Heard that one? Well, it’s true, let me tell you. I was the genie.

You would imagine, as an immortal being whose task it is to grant wishes, I would have seen more than my fair share of happiness over the millennia. Not so, though. I have some thoughts on the subject.

You people – you mortals – you can never figure out what you actually want. I mean that, too – you cannot, as in you are not capable. A man wishes for wealth and dies alone. A woman wishes for beauty only to drown the next week. A boy wishes for power only to pine for his mother. On and on and on it goes. You don’t know what tomorrow brings and, so terrified that Death might have penciled you in for Friday, you pick the absolute worst thing for you at the time and think it solves all your problems. It is so consistent as to be actively tragic.

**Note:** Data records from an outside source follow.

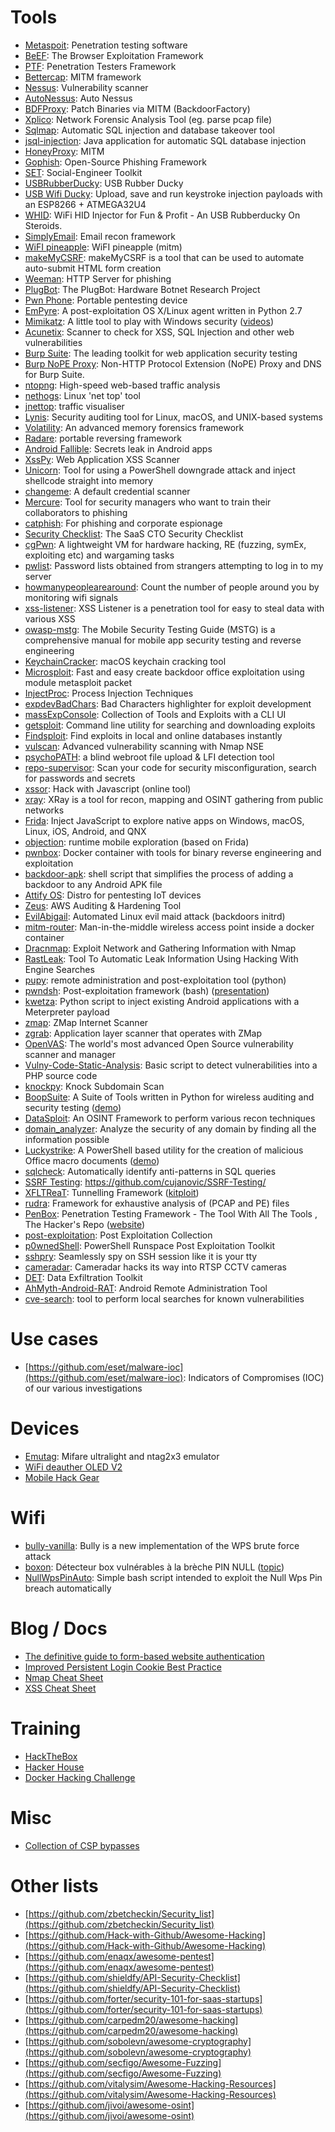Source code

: # Tools

- [Metaspoit](https://www.metasploit.com/): Penetration testing software
- [BeEF](http://beefproject.com/): The Browser Exploitation Framework
- [PTF](https://github.com/trustedsec/ptf): Penetration Testers Framework
- [Bettercap](https://bettercap.org): MITM framework
- [Nessus](http://www.tenable.com/products/nessus-vulnerability-scanner): Vulnerability scanner
- [AutoNessus](https://github.com/redteamsecurity/AutoNessus): Auto Nessus
- [BDFProxy](https://github.com/secretsquirrel/BDFProxy): Patch Binaries via MITM (BackdoorFactory)
- [Xplico](http://www.xplico.org/): Network Forensic Analysis Tool (eg. parse pcap file)
- [Sqlmap](http://sqlmap.org/): Automatic SQL injection and database takeover tool
- [jsql-injection](https://github.com/ron190/jsql-injection): Java application for automatic SQL database injection
- [HoneyProxy](http://honeyproxy.org/): MITM
- [Gophish](https://getgophish.com/): Open-Source Phishing Framework 
- [SET](https://github.com/trustedsec/social-engineer-toolkit): Social-Engineer Toolkit
- [USBRubberDucky](http://usbrubberducky.com/): USB Rubber Ducky
- [USB Wifi Ducky](https://github.com/spacehuhn/wifi_ducky): Upload, save and run keystroke injection payloads with an ESP8266 + ATMEGA32U4
- [WHID](https://github.com/whid-injector/WHID): WiFi HID Injector for Fun & Profit - An USB Rubberducky On Steroids.
- [SimplyEmail](https://github.com/killswitch-GUI/SimplyEmail): Email recon framework
- [WiFI pineapple](http://www.securitytube.net/video/15243): WiFI pineapple (mitm)
- [makeMyCSRF](https://github.com/nj8/makeMyCSRF): makeMyCSRF is a tool that can be used to automate auto-submit HTML form creation
- [Weeman](https://github.com/Hypsurus/weeman): HTTP Server for phishing
- [PlugBot](http://www.redteamsecure.com/the-plugbot-hardware-botnet-research-project/): The PlugBot: Hardware Botnet Research Project
- [Pwn Phone](https://www.pwnieexpress.com/mr-robot-pwn-phone): Portable pentesting device
- [EmPyre](https://github.com/adaptivethreat/EmPyre): A post-exploitation OS X/Linux agent written in Python 2.7
- [Mimikatz](https://github.com/gentilkiwi/mimikatz): A little tool to play with Windows security ([videos](https://blog.didierstevens.com/2017/07/15/mimikatz-videos/amp/))
- [Acunetix](https://www.acunetix.com/): Scanner to check for XSS, SQL Injection and other web vulnerabilities
- [Burp Suite](https://portswigger.net/burp/): The leading toolkit for web application security testing
- [Burp NoPE Proxy](https://github.com/summitt/Burp-Non-HTTP-Extension/blob/master/README.md): Non-HTTP Protocol Extension (NoPE) Proxy and DNS for Burp Suite.
- [ntopng](http://www.ntop.org/): High-speed web-based traffic analysis
- [nethogs](https://github.com/raboof/nethogs): Linux 'net top' tool
- [jnettop](http://jnettop.kubs.info/wiki/): traffic visualiser
- [Lynis](https://github.com/CISOfy/Lynis): Security auditing tool for Linux, macOS, and UNIX-based systems
- [Volatility](https://github.com/volatilityfoundation/volatility): An advanced memory forensics framework
- [Radare](http://rada.re/r/): portable reversing framework
- [Android Fallible](https://android.fallible.co/): Secrets leak in Android apps
- [XssPy](https://github.com/faizann24/XssPy): Web Application XSS Scanner
- [Unicorn](https://github.com/trustedsec/unicorn): Tool for using a PowerShell downgrade attack and inject shellcode straight into memory
- [changeme](https://github.com/ztgrace/changeme): A default credential scanner
- [Mercure](https://github.com/synhack/mercure/): Tool for security managers who want to train their collaborators to phishing
- [catphish](https://github.com/ring0lab/catphish): For phishing and corporate espionage
- [Security Checklist](https://cto-security-checklist.sqreen.io/): The SaaS CTO Security Checklist
- [cgPwn](https://github.com/0xM3R/cgPwn): A lightweight VM for hardware hacking, RE (fuzzing, symEx, exploiting etc) and wargaming tasks
- [pwlist](https://github.com/droope/pwlist): Password lists obtained from strangers attempting to log in to my server
- [howmanypeoplearearound](https://github.com/schollz/howmanypeoplearearound): Count the number of people around you by monitoring wifi signals
- [xss-listener](https://github.com/cagataycali/xss-listener): XSS Listener is a penetration tool for easy to steal data with various XSS
- [owasp-mstg](https://github.com/OWASP/owasp-mstg): The Mobile Security Testing Guide (MSTG) is a comprehensive manual for mobile app security testing and reverse engineering
- [KeychainCracker](https://github.com/macmade/KeychainCracker): macOS keychain cracking tool
- [Microsploit](https://github.com/Screetsec/Microsploit): Fast and easy create backdoor office exploitation using module metasploit packet
- [InjectProc](https://github.com/secrary/InjectProc): Process Injection Techniques
- [expdevBadChars](https://howucan.gr/scripts-tools/2198-expdevbadchars-bad-characters-highlighter-for-exploit-development): Bad Characters highlighter for exploit development
- [massExpConsole](http://www.kitploit.com/2017/05/massexpconsole-collection-of-tools-and.html?m=1): Collection of Tools and Exploits with a CLI UI
- [getsploit](https://github.com/vulnersCom/getsploit): Command line utility for searching and downloading exploits
- [Findsploit](https://github.com/1N3/Findsploit): Find exploits in local and online databases instantly
- [vulscan](https://github.com/scipag/vulscan): Advanced vulnerability scanning with Nmap NSE
- [psychoPATH](https://github.com/ewilded/psychoPATH): a blind webroot file upload & LFI detection tool
- [repo-supervisor](https://github.com/auth0/repo-supervisor): Scan your code for security misconfiguration, search for passwords and secrets
- [xssor](http://xssor.io/): Hack with Javascript (online tool)
- [xray](https://github.com/evilsocket/xray): XRay is a tool for recon, mapping and OSINT gathering from public networks
- [Frida](https://www.frida.re/): Inject JavaScript to explore native apps on Windows, macOS, Linux, iOS, Android, and QNX
- [objection](https://github.com/sensepost/objection): runtime mobile exploration (based on Frida)
- [pwnbox](https://github.com/superkojiman/pwnbox): Docker container with tools for binary reverse engineering and exploitation
- [backdoor-apk](https://github.com/dana-at-cp/backdoor-apk): shell script that simplifies the process of adding a backdoor to any Android APK file
- [Attify OS](https://github.com/adi0x90/attifyos): Distro for pentesting IoT devices
- [Zeus](https://github.com/DenizParlak/Zeus): AWS Auditing & Hardening Tool
- [EvilAbigail](https://github.com/GDSSecurity/EvilAbigail): Automated Linux evil maid attack (backdoors initrd)
- [mitm-router](https://github.com/brannondorsey/mitm-router): Man-in-the-middle wireless access point inside a docker container
- [Dracnmap](https://github.com/Screetsec/Dracnmap): Exploit Network and Gathering Information with Nmap
- [RastLeak](https://github.com/n4xh4ck5/RastLeak): Tool To Automatic Leak Information Using Hacking With Engine Searches
- [pupy](https://github.com/n1nj4sec/pupy): remote administration and post-exploitation tool (python)
- [pwndsh](https://github.com/SafeBreach-Labs/pwndsh): Post-exploitation framework (bash) ([presentation](http://www.ikotler.org/JustGotPWND.pdf))
- [kwetza](https://github.com/sensepost/kwetza): Python script to inject existing Android applications with a Meterpreter payload
- [zmap](https://github.com/zmap/zmap): ZMap Internet Scanner
- [zgrab](https://github.com/zmap/zgrab): Application layer scanner that operates with ZMap
- [OpenVAS](http://www.openvas.org/): The world's most advanced Open Source vulnerability scanner and manager
- [Vulny-Code-Static-Analysis](https://github.com/swisskyrepo/Vulny-Code-Static-Analysis): Basic script to detect vulnerabilities into a PHP source code
- [knockpy](https://github.com/guelfoweb/knock): Knock Subdomain Scan
- [BoopSuite](https://github.com/MisterBianco/BoopSuite): A Suite of Tools written in Python for wireless auditing and security testing ([demo](http://www.kitploit.com/2017/08/boopsuite-suite-of-tools-for-wireless.html))
- [DataSploit](https://github.com/DataSploit/datasploit): An OSINT Framework to perform various recon techniques
- [domain_analyzer](https://github.com/eldraco/domain_analyzer): Analyze the security of any domain by finding all the information possible
- [Luckystrike](https://github.com/curi0usJack/luckystrike): A PowerShell based utility for the creation of malicious Office macro documents ([demo](http://www.kitploit.com/2017/09/luckystrike-powershell-based-utility.html?m=1))
- [sqlcheck](https://github.com/jarulraj/sqlcheck): Automatically identify anti-patterns in SQL queries
- [SSRF Testing](https://github.com/cujanovic/SSRF-Testing/): https://github.com/cujanovic/SSRF-Testing/
- [XFLTReaT](https://github.com/earthquake/xfltreat/): Tunnelling Framework ([kitploit](http://www.kitploit.com/2017/09/xfltreat-tunnelling-framework.html?m=1))
- [rudra](https://github.com/7h3rAm/rudra): Framework for exhaustive analysis of (PCAP and PE) files
- [PenBox](https://github.com/x3omdax/PenBox): Penetration Testing Framework - The Tool With All The Tools , The Hacker's Repo ([website](http://fsociety.tn/PenBox/))
- [post-exploitation](https://github.com/mubix/post-exploitation): Post Exploitation Collection
- [p0wnedShell](https://github.com/Cn33liz/p0wnedShell): PowerShell Runspace Post Exploitation Toolkit
- [sshpry](https://github.com/nopernik/sshpry): Seamlessly spy on SSH session like it is your tty
- [cameradar](https://github.com/EtixLabs/cameradar): Cameradar hacks its way into RTSP CCTV cameras
- [DET](https://github.com/sensepost/DET): Data Exfiltration Toolkit
- [AhMyth-Android-RAT](https://github.com/AhMyth/AhMyth-Android-RAT): Android Remote Administration Tool
- [cve-search](https://github.com/cve-search/cve-search): tool to perform local searches for known vulnerabilities

# Use cases

- [https://github.com/eset/malware-ioc](https://github.com/eset/malware-ioc): Indicators of Compromises (IOC) of our various investigations

# Devices

- [Emutag](http://www.emutag.com/): Mifare ultralight and ntag2x3 emulator
- [WiFi deauther OLED V2](https://www.tindie.com/products/lspoplove/wifi-deauther-oled-v2-include-case-and-antenna/)
- [Mobile Hack Gear](http://mobilehackgear.dropmark.com/447045)

# Wifi

- [bully-vanilla](https://github.com/wiire-a/bully-vanilla): Bully is a new implementation of the WPS brute force attack
- [boxon](https://github.com/kcdtv/boxon):  Détecteur box vulnérables à la brèche PIN NULL ([topic](http://www.crack-wifi.com/forum/topic-12175-boxonsh-script-faille-box-pin-wps-null.html))
- [NullWpsPinAuto](https://github.com/Emilien942702/NullWpsPinAuto): Simple bash script intended to exploit the Null Wps Pin breach automatically

# Blog / Docs

- [The definitive guide to form-based website authentication](https://stackoverflow.com/questions/549/the-definitive-guide-to-form-based-website-authentication#477579)
- [Improved Persistent Login Cookie Best Practice](https://stackoverflow.com/questions/244882/what-is-the-best-way-to-implement-remember-me-for-a-website/244907#244907)
- [Nmap Cheat Sheet](https://www.stationx.net/nmap-cheat-sheet/)
- [XSS Cheat Sheet](https://raw.githubusercontent.com/jhaddix/XSS.png/master/XSS2.png)

# Training

- [HackTheBox](https://www.hackthebox.eu/en)
- [Hacker House](https://hacker.house/training/)
- [Docker Hacking Challenge](https://thenewstack.io/want-docker-hacking-challenge-try-vulnerable-vm/)

# Misc

- [Collection of CSP bypasses](http://sebastian-lekies.de/csp/bypasses.php)

# Other lists

- [https://github.com/zbetcheckin/Security_list](https://github.com/zbetcheckin/Security_list)
- [https://github.com/Hack-with-Github/Awesome-Hacking](https://github.com/Hack-with-Github/Awesome-Hacking)
- [https://github.com/enaqx/awesome-pentest](https://github.com/enaqx/awesome-pentest)
- [https://github.com/shieldfy/API-Security-Checklist](https://github.com/shieldfy/API-Security-Checklist)
- [https://github.com/forter/security-101-for-saas-startups](https://github.com/forter/security-101-for-saas-startups)
- [https://github.com/carpedm20/awesome-hacking](https://github.com/carpedm20/awesome-hacking)
- [https://github.com/sobolevn/awesome-cryptography](https://github.com/sobolevn/awesome-cryptography)
- [https://github.com/secfigo/Awesome-Fuzzing](https://github.com/secfigo/Awesome-Fuzzing)
- [https://github.com/vitalysim/Awesome-Hacking-Resources](https://github.com/vitalysim/Awesome-Hacking-Resources)
- [https://github.com/jivoi/awesome-osint](https://github.com/jivoi/awesome-osint)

Had a guy once – sometime in Ancient Babylon – wish to be an invulnerable warrior. Easy enough, right? How can a guy go wrong with that? Simple: his tribe, the people he wanted to protect, drove him out of their lands claiming he was a demon. So he was the world’s biggest badass with nothing to fight for. He died of old age as a hermit. Blamed me, too.

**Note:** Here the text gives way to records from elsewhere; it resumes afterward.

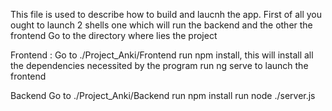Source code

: This file is used to describe how to build and laucnh the app.
First of all you ought to launch 2 shells one which will run the backend and the other the frontend
Go to the directory where lies the project

Frontend :
Go to ./Project_Anki/Frontend
run npm install, this will install all the dependencies necessited by the program
run ng serve to launch the frontend

Backend
Go to ./Project_Anki/Backend
run npm install
run node ./server.js
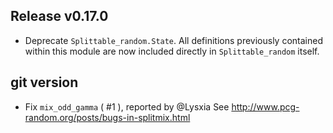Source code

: ## Release v0.17.0

* Deprecate `Splittable_random.State`. All definitions previously contained within this module are now included directly in `Splittable_random` itself.


## git version

- Fix `mix_odd_gamma` ( #1 ), reported by @Lysxia
  See http://www.pcg-random.org/posts/bugs-in-splitmix.html
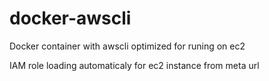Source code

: # docker-awscli
Docker container with awscli optimized for runing on ec2

IAM role loading automaticaly for ec2 instance from meta url
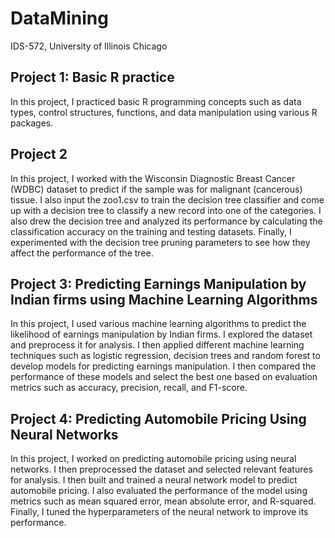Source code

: # DataMining
IDS-572, University of Illinois Chicago

## Project 1: Basic R practice
In this project, I practiced basic R programming concepts such as data types, control structures, functions, and data manipulation using various R packages.

## Project 2
In this project, I worked with the Wisconsin Diagnostic Breast Cancer (WDBC) dataset to predict if the sample was for malignant (cancerous) tissue. I also input the zoo1.csv to train the decision tree classifier and come up with a decision tree to classify a new record into one of the categories. I also drew the decision tree and analyzed its performance by calculating the classification accuracy on the training and testing datasets. Finally, I experimented with the decision tree pruning parameters to see how they affect the performance of the tree.

## Project 3: Predicting Earnings Manipulation by Indian firms using Machine Learning Algorithms
In this project, I used various machine learning algorithms to predict the likelihood of earnings manipulation by Indian firms. I explored the dataset and preprocess it for analysis. I then applied different machine learning techniques such as logistic regression, decision trees and random forest to develop models for predicting earnings manipulation. I then compared the performance of these models and select the best one based on evaluation metrics such as accuracy, precision, recall, and F1-score.

## Project 4: Predicting Automobile Pricing Using Neural Networks
In this project, I worked on predicting automobile pricing using neural networks. I then preprocessed the dataset and selected relevant features for analysis. I then built and trained a neural network model to predict automobile pricing. I also evaluated the performance of the model using metrics such as mean squared error, mean absolute error, and R-squared. Finally, I tuned the hyperparameters of the neural network to improve its performance.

I don’t trick people, okay? Not my thing. I’m a servant of the lamp and that’s it – you rub, I appear, and we do business. I am not “imprisoned” in the lamp – it’s just a convenient hole in space-time for me to zip through. I’ve got a life outside of this one. I mean, not one you’d easily understand, but it’s there. Had one lady wish to have me explain it to her once. She went insane.

So, yeah, I’m not upset when somebody rubs the lamp and pops me out. Not a big deal – less than an eye-blink in the breadth and depth of the cosmos, understand? You really cannot waste my time, since I have as much of it as I want. When you wish for something, I give it to you – no judgment, no tricks. Do I sometimes screw up the details? Yeah, sure – some of you guys are damned unclear. I mean, how am I supposed to interpret “I wish for the world?” Go on – I dare you to figure out, in concrete terms, what that means exactly. That guy’s name was Atlas and man, was he pissed. Not my problem though – if you can’t be bothered to read the fine print on the lamp itself, don’t come crying to me.

Anyway, where was I? Oh, right – wishes. Let’s get this out of the way: You can’t wish for true happiness, okay? You can’t have it like that. I cannot give it to you, much as I might want to. You mortals are always thinking in external terms – give me gold, give me power, give me land, give me love – and that’s missing the entire point. Happiness comes from within.

Oh sure, the occasional wise-acre wishes for internal happiness, but it doesn’t work. I just have to turn them into different people. Is that success? You want to know what really happened to Attila the Hun? They say he died of a brain hemorrhage while doing the wild thing after deciding not to sack Rome. What he did instead was take the lamp, given him by Pope Leo I (who had used it to become pope), in exchange for sparing the city. So he did. And then he wished to be truly, permanently happy. I turned him into a friendly dog – best I could do. His followers did the rest.

Happiness is something that people who seek me out are never going to find. Happiness is contentment, understand?  To be content with your lot, no matter what your lot is. That is true, contemplative happiness. If you got it, what do you need me for? What can I possibly give you to get you there? No, all wishes – all rewards and triumphs – are things you need to have grow out of yourself, not have dumped on you from on high. Give a fish shoes and it’ll have no idea what to do until it grows some feet.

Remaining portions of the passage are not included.